|
Дмитрий КОВАЛЕНИН:"Я пытался... танцевать Мураками"
"Суси-нуар. Занимательное муракамиедение" Дмитрия
Коваленина, книга переводчика и популяризатора Харуки Мураками - это
настоящее событие. И для поклонников Мураками, и для
литературоведов, и для тех, кого интересует Япония, японский тип
мышления и миросозерцания, а также музыка, кино и многое-многое
другое. В этом номере "Книжной витрины" мы предлагаем вам
экзклюзивное интервью с Митей-саном, Дмитрием
Ковалениным.
- Судя по тому, что список произведений
Мураками неполон, о которых Вы пишете в "Суси-нуар", можно
предположить, что Вы напишете еще одну книгу о Мураками. Будет ли
она? Если да, то какая?
- Hе исключаю такой возможности. Для меня "Суси-нуар" - завершение некоторого этапа
жизни. Десять лет назад я поставил себе задачу: поместить еще одно имя японского
писателя, живого классика, в голову почти ничего не знающего о
Японии нашего человека. Запустить некий cultural message, такой
паровоз с вагончиками. Вот, например, Ëсимото Банана и Рю Мураками -
вагончики. Они потянулись вслед за Мураками. И у нас, наконец,
почувствовали, какие люди живут в современной Японии, что думают,
чувствуют, от чего плачут или смеются. Мураками оказался для этого
отличным инструментом. Благодаря ему в России уже очень многие
заинтересовались тем, что происходит в одной из самых развитых стран
мира на самом деле.
Книга получилась многострадальной, я писал ее
в Токио, на стажировке, и закончил в начале года. По ряду причин ее
целых полгода не получалось издать.
- Насколько я знаю,
продается она хорошо.
- Очень рад, коли так. "Суси-нуар" - это не просто одна книга в каком-то жанре. Это само по себе жанр. Вот вы знаете, есть французский
"фильм-нуар". Суси-нуар - это еще больший парадокс. "Черные суси"?

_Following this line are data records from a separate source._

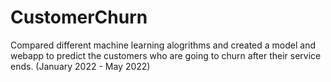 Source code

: # CustomerChurn
Compared different machine learning alogrithms and created a model and webapp to predict the customers who are going to churn after their service ends. (January 2022 - May 2022)
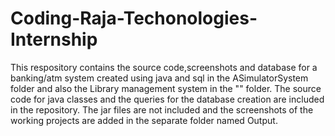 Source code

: # Coding-Raja-Techonologies-Internship

This respository contains the source code,screenshots and database for a banking/atm system created using java and sql in the ASimulatorSystem folder and also the Library management system in the "" folder.
The source code for java classes and the queries for the database creation are included in the repository. The jar files are not included and the screenshots of the working projects are added in the separate folder named Output.

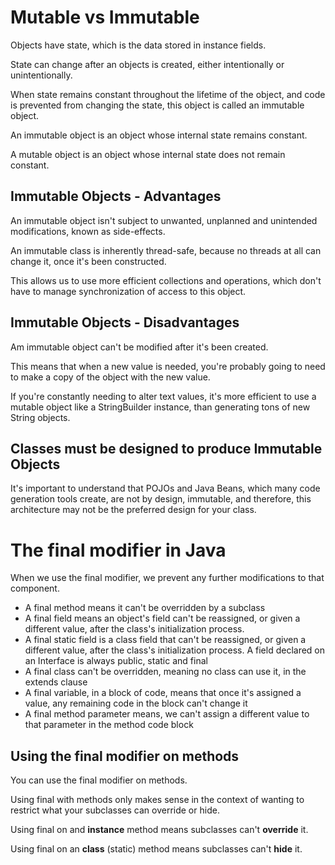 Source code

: # Mutable vs Immutable

Objects have state, which is the data stored in instance fields.

State can change after an objects is created, either intentionally or
unintentionally.

When state remains constant throughout the lifetime of the object, and
code is prevented from changing the state, this object is called
an immutable object.

An immutable object is an object whose internal state remains constant.

A mutable object is an object whose internal state does not remain constant.

## Immutable Objects - Advantages

An immutable object isn't subject to unwanted, unplanned and unintended
modifications, known as side-effects.

An immutable class is inherently thread-safe, because no threads at all
can change it, once it's been constructed.

This allows us to use more efficient collections and operations, which
don't have to manage synchronization of access to this object.

## Immutable Objects - Disadvantages

Am immutable object can't be modified after it's been created.

This means that when a new value is needed, you're probably going to
need to make a copy of the object with the new value.

If you're constantly needing to alter text values, it's more efficient
to use a mutable object like a StringBuilder instance, than generating
tons of new String objects.

## Classes must be designed to produce Immutable Objects

It's important to understand that POJOs and Java Beans, which many code
generation tools create, are not by design, immutable, and therefore,
this architecture may not be the preferred design for your class.

# The final modifier in Java

When we use the final modifier, we prevent any further modifications to
that component.

<ul>
    <li>A final method means it can't be overridden by a subclass</li>
    <li>A final field means an object's field can't be reassigned,
or given a different value, after the class's initialization process.</li>
    <li>A final static field is a class field that can't be reassigned,
or given a different value, after the class's initialization process.
A field declared on an Interface is always public, static and final</li>
    <li>A final class can't be overridden, meaning no class can use
it, in the extends clause</li>
    <li>A final variable, in a block of code, means that once it's
assigned a value, any remaining code in the block can't change it</li>
    <li>A final method parameter means, we can't assign a different
value to that parameter in the method code block</li>
</ul>

## Using the final modifier on methods

You can use the final modifier on methods.

Using final with methods only makes sense in the context of wanting to
restrict what your subclasses can override or hide.

Using final on and **instance** method means subclasses can't **override**
it.

Using final on an **class** (static) method means subclasses can't 
**hide** it.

Да любому нормальному японцу трудно представить что-либо
безобразнее, чем рис, потерявший белизну! И вот получается некий
эстетический жанр, который выходит за рамки привычной литературы -
хотя бы потому, что смешивает литературные приемы с техникой кино,
музыки и прочих составных субкультуры. Любопытно, что именно о кино
больше всего говорят японские критики, обсуждая творчество Мураками.
Ведь Мураками - писатель, который всю молодость хотел стать
сценаристом. И сознание его функционирует не только в рамках
литературы, но и в рамках всей субкультуры в целом. Та же музыка
(поп-музыка, в том числе) там участвует как необходимая
составляющая. Под конец моей стажировки, выступая в Токийском
университете, я даже в шутку высказал такую мысль: "Пора
переделывать литературные факультеты в факультеты субкультуры!" На
что мой профессор Нумано-сэнсэй (переводчик Пелевина, Павича и
Кундеры на японский) только руками развел: "К сожалению, Митя-сан,
пока мы вынуждены ограничиваться литературой!" А Мураками очень
тонко чувствует этот культурологический симбиоз. Фактически, он
первый в Японии скрестил высокую литературу и кино. Чем, вообще,
берут его тексты? Тем, что он пишет кинометодом. Читатель как бы
смотрит на окружающие вещи через чью-то кинокамеру. Не замечали?
Попробуйте на себе, открыв его роман на любой странице. Этим он, в
частности, и "взял" публику в России.
- Вам не кажется,
что то, о чем Мураками пишет, банально и знакомо, и тем
притягательно?
- Дело не в содержании. Содержание
литературы во все века было одним и тем же. В случае Мураками мы
говорим о литературе визуализованных ощущений. А это уже - новый
литературный прием. Почему сейчас так популярны японские манга и
анимэ? Именно поэтому. Какие завораживающие видения порождает их
иероглифическое сознание! Ведь в иероглифе люди считывают не просто
знак, а картинку. И русские, и Запад уже утратили знания о картинках
латинского и греческого алфавитов. А японцы и китайцы эту картинку
до сих пор видят. Когда они читают, то наблюдают, как в кино,
визуальные истории о чем-то, а не пялятся, как мы, в знаки без звука
и смысла. И вот, подобное осязание текста я попытался перенести на
русскую почву. Ну, например: какая разница между "безмолвием" и
"тишиной"? Тишина - это когда ничего не звучит, а безмолвие - если
кто-то молчит. У Мураками в пустой комнате висит именно "безмолвие".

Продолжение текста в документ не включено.